I’ve been hearing more and more job seekers explain that it is time to make a change because their current position feels too much like work.  They want to be more excited and have fun on the job.  Unfortunately, it is called work for a reason.

While it is great to be passionate about the mission, to enjoy the people you work with and to be motivated and challenged by many aspects of your job, it is still a job.  I have been Director of the Graduate Career Center here at Northeastern’s D’Amore-McKim School of Business for more than eleven years.  I can honestly say that I love my job.  I enjoy working with the students and our employers.  I have a great team of professionals who make a difference for our students every day.  I don’t dread coming to the office but it is still work.  I work hard and sometimes there a very long days.  There are parts of the job that can be tedious or frustrating.  I do not always have the resources I would like to do everything I want to do but overall it is a great job.

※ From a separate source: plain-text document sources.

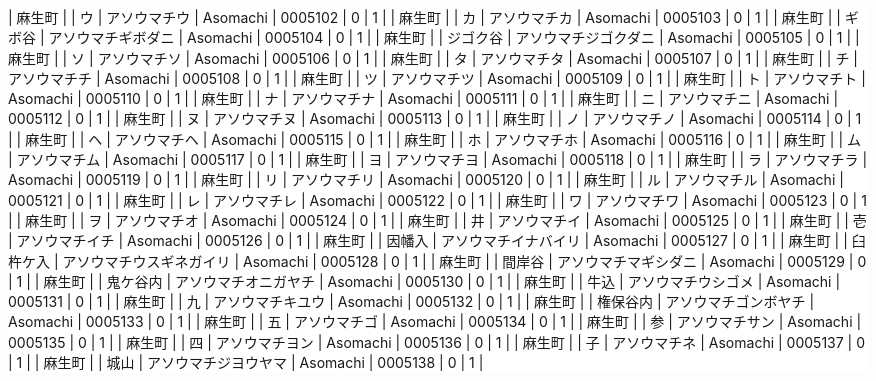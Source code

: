 | 麻生町 |  | ウ | アソウマチウ | Asomachi | 0005102 | 0 | 1 |
| 麻生町 |  | カ | アソウマチカ | Asomachi | 0005103 | 0 | 1 |
| 麻生町 |  | ギボ谷 | アソウマチギボダニ | Asomachi | 0005104 | 0 | 1 |
| 麻生町 |  | ジゴク谷 | アソウマチジゴクダニ | Asomachi | 0005105 | 0 | 1 |
| 麻生町 |  | ソ | アソウマチソ | Asomachi | 0005106 | 0 | 1 |
| 麻生町 |  | タ | アソウマチタ | Asomachi | 0005107 | 0 | 1 |
| 麻生町 |  | チ | アソウマチチ | Asomachi | 0005108 | 0 | 1 |
| 麻生町 |  | ツ | アソウマチツ | Asomachi | 0005109 | 0 | 1 |
| 麻生町 |  | ト | アソウマチト | Asomachi | 0005110 | 0 | 1 |
| 麻生町 |  | ナ | アソウマチナ | Asomachi | 0005111 | 0 | 1 |
| 麻生町 |  | ニ | アソウマチニ | Asomachi | 0005112 | 0 | 1 |
| 麻生町 |  | ヌ | アソウマチヌ | Asomachi | 0005113 | 0 | 1 |
| 麻生町 |  | ノ | アソウマチノ | Asomachi | 0005114 | 0 | 1 |
| 麻生町 |  | ヘ | アソウマチヘ | Asomachi | 0005115 | 0 | 1 |
| 麻生町 |  | ホ | アソウマチホ | Asomachi | 0005116 | 0 | 1 |
| 麻生町 |  | ム | アソウマチム | Asomachi | 0005117 | 0 | 1 |
| 麻生町 |  | ヨ | アソウマチヨ | Asomachi | 0005118 | 0 | 1 |
| 麻生町 |  | ラ | アソウマチラ | Asomachi | 0005119 | 0 | 1 |
| 麻生町 |  | リ | アソウマチリ | Asomachi | 0005120 | 0 | 1 |
| 麻生町 |  | ル | アソウマチル | Asomachi | 0005121 | 0 | 1 |
| 麻生町 |  | レ | アソウマチレ | Asomachi | 0005122 | 0 | 1 |
| 麻生町 |  | ワ | アソウマチワ | Asomachi | 0005123 | 0 | 1 |
| 麻生町 |  | ヲ | アソウマチオ | Asomachi | 0005124 | 0 | 1 |
| 麻生町 |  | 井 | アソウマチイ | Asomachi | 0005125 | 0 | 1 |
| 麻生町 |  | 壱 | アソウマチイチ | Asomachi | 0005126 | 0 | 1 |
| 麻生町 |  | 因幡入 | アソウマチイナバイリ | Asomachi | 0005127 | 0 | 1 |
| 麻生町 |  | 臼杵ケ入 | アソウマチウスギネガイリ | Asomachi | 0005128 | 0 | 1 |
| 麻生町 |  | 間岸谷 | アソウマチマギシダニ | Asomachi | 0005129 | 0 | 1 |
| 麻生町 |  | 鬼ケ谷内 | アソウマチオニガヤチ | Asomachi | 0005130 | 0 | 1 |
| 麻生町 |  | 牛込 | アソウマチウシゴメ | Asomachi | 0005131 | 0 | 1 |
| 麻生町 |  | 九 | アソウマチキユウ | Asomachi | 0005132 | 0 | 1 |
| 麻生町 |  | 権保谷内 | アソウマチゴンボヤチ | Asomachi | 0005133 | 0 | 1 |
| 麻生町 |  | 五 | アソウマチゴ | Asomachi | 0005134 | 0 | 1 |
| 麻生町 |  | 参 | アソウマチサン | Asomachi | 0005135 | 0 | 1 |
| 麻生町 |  | 四 | アソウマチヨン | Asomachi | 0005136 | 0 | 1 |
| 麻生町 |  | 子 | アソウマチネ | Asomachi | 0005137 | 0 | 1 |
| 麻生町 |  | 城山 | アソウマチジヨウヤマ | Asomachi | 0005138 | 0 | 1 |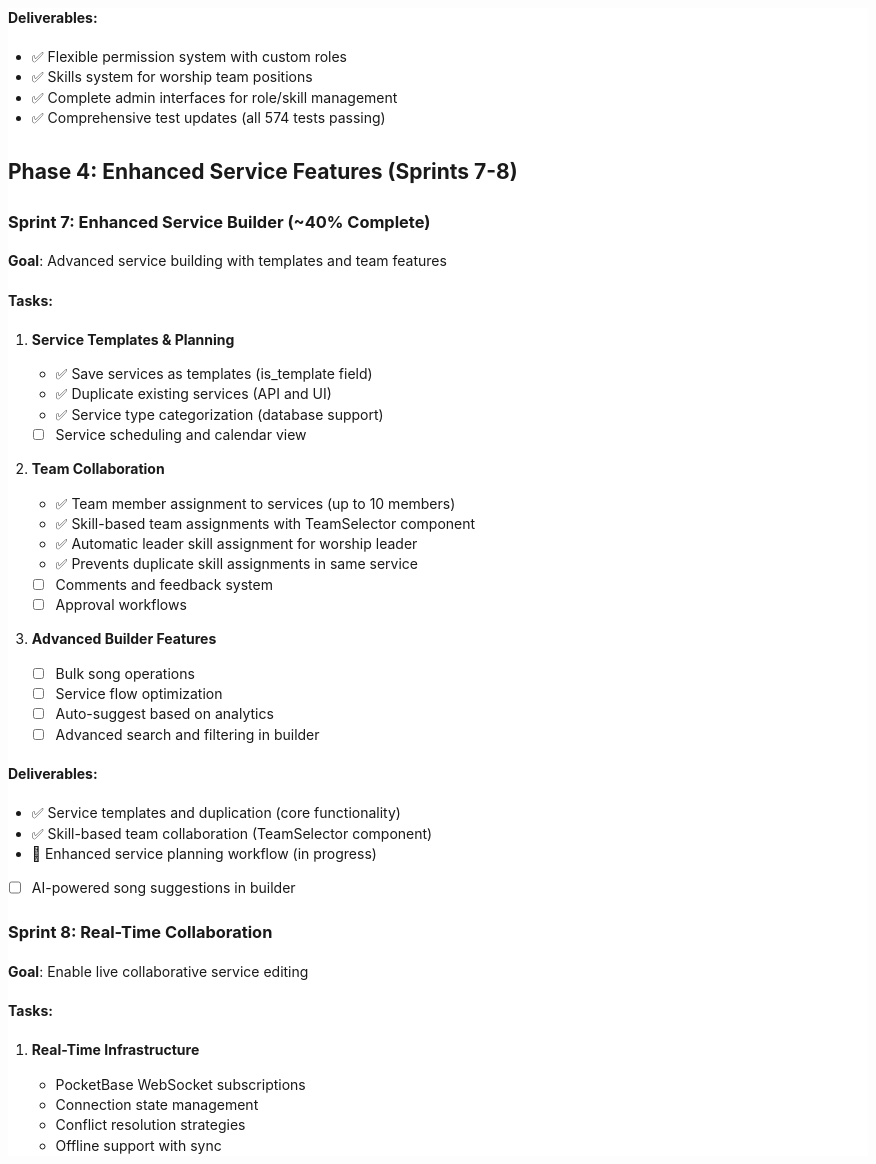 #### Deliverables:

- ✅ Flexible permission system with custom roles
- ✅ Skills system for worship team positions
- ✅ Complete admin interfaces for role/skill management
- ✅ Comprehensive test updates (all 574 tests passing)

## Phase 4: Enhanced Service Features (Sprints 7-8)

### Sprint 7: Enhanced Service Builder (~40% Complete)

**Goal**: Advanced service building with templates and team features

#### Tasks:

1. **Service Templates & Planning**

   - ✅ Save services as templates (is_template field)
   - ✅ Duplicate existing services (API and UI)
   - ✅ Service type categorization (database support)
   - [ ] Service scheduling and calendar view

2. **Team Collaboration**

   - ✅ Team member assignment to services (up to 10 members)
   - ✅ Skill-based team assignments with TeamSelector component
   - ✅ Automatic leader skill assignment for worship leader
   - ✅ Prevents duplicate skill assignments in same service
   - [ ] Comments and feedback system
   - [ ] Approval workflows

3. **Advanced Builder Features**
   - [ ] Bulk song operations
   - [ ] Service flow optimization
   - [ ] Auto-suggest based on analytics
   - [ ] Advanced search and filtering in builder

#### Deliverables:

- ✅ Service templates and duplication (core functionality)
- ✅ Skill-based team collaboration (TeamSelector component)
- 🚧 Enhanced service planning workflow (in progress)
- [ ] AI-powered song suggestions in builder

### Sprint 8: Real-Time Collaboration

**Goal**: Enable live collaborative service editing

#### Tasks:

1. **Real-Time Infrastructure**

   - PocketBase WebSocket subscriptions
   - Connection state management
   - Conflict resolution strategies
   - Offline support with sync
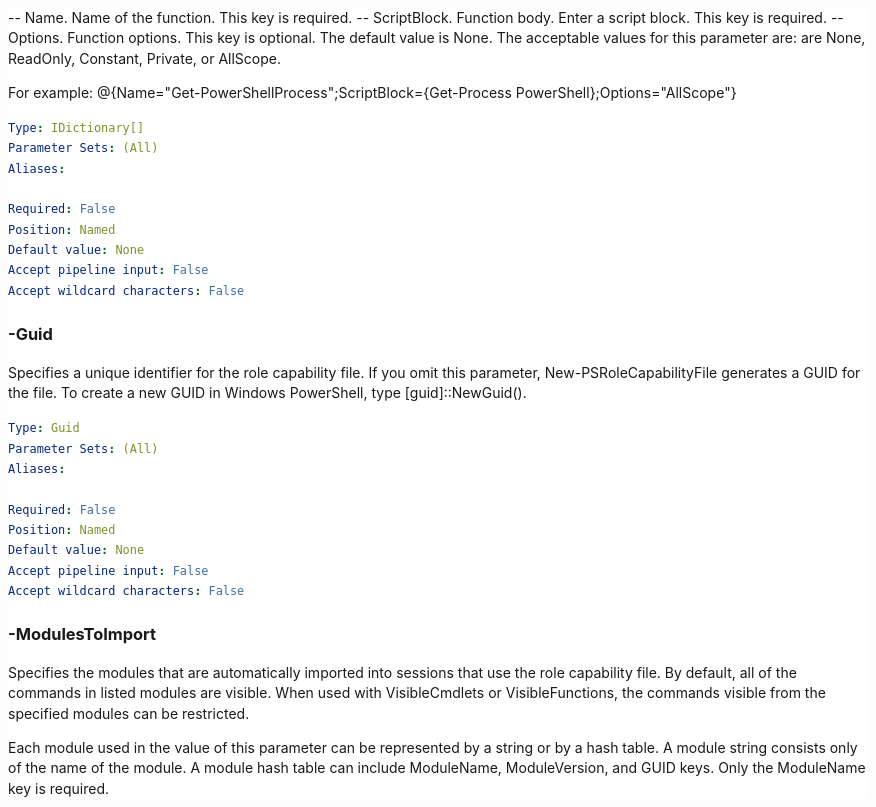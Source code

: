 -- Name.
Name of the function.
This key is required. 
-- ScriptBlock.
Function body.
Enter a script block.
This key is required. 
-- Options.
Function options.
This key is optional.
The default value is None.
The acceptable values for this parameter are: are None, ReadOnly, Constant, Private, or AllScope.

For example: @{Name="Get-PowerShellProcess";ScriptBlock={Get-Process PowerShell};Options="AllScope"}

```yaml
Type: IDictionary[]
Parameter Sets: (All)
Aliases: 

Required: False
Position: Named
Default value: None
Accept pipeline input: False
Accept wildcard characters: False
```

### -Guid
Specifies a unique identifier for the role capability file.
If you omit this parameter, New-PSRoleCapabilityFile generates a GUID for the file.
To create a new GUID in Windows PowerShell, type \[guid\]::NewGuid().

```yaml
Type: Guid
Parameter Sets: (All)
Aliases: 

Required: False
Position: Named
Default value: None
Accept pipeline input: False
Accept wildcard characters: False
```

### -ModulesToImport
Specifies the modules that are automatically imported into sessions that use the role capability file.
By default, all of the commands in listed modules are visible.
When used with VisibleCmdlets or VisibleFunctions, the commands visible from the specified modules can be restricted.

Each module used in the value of this parameter can be represented by a string or by a hash table.
A module string consists only of the name of the module.
A module hash table can include ModuleName, ModuleVersion, and GUID keys.
Only the ModuleName key is required.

There is an unrealistic expectation that work should be fun and that your colleagues should be your best friends.  Having been through a couple difficult mergers in my career which resulted in many people losing their jobs, the ones who had the most difficult time dealing with the changes were those who had no other interests or priorities in their lives.  It is important to enjoy time with families and friends.  It helps if you have hobbies, volunteer experiences or physical activities in your life.  That balance outside the job helps you keep perspective.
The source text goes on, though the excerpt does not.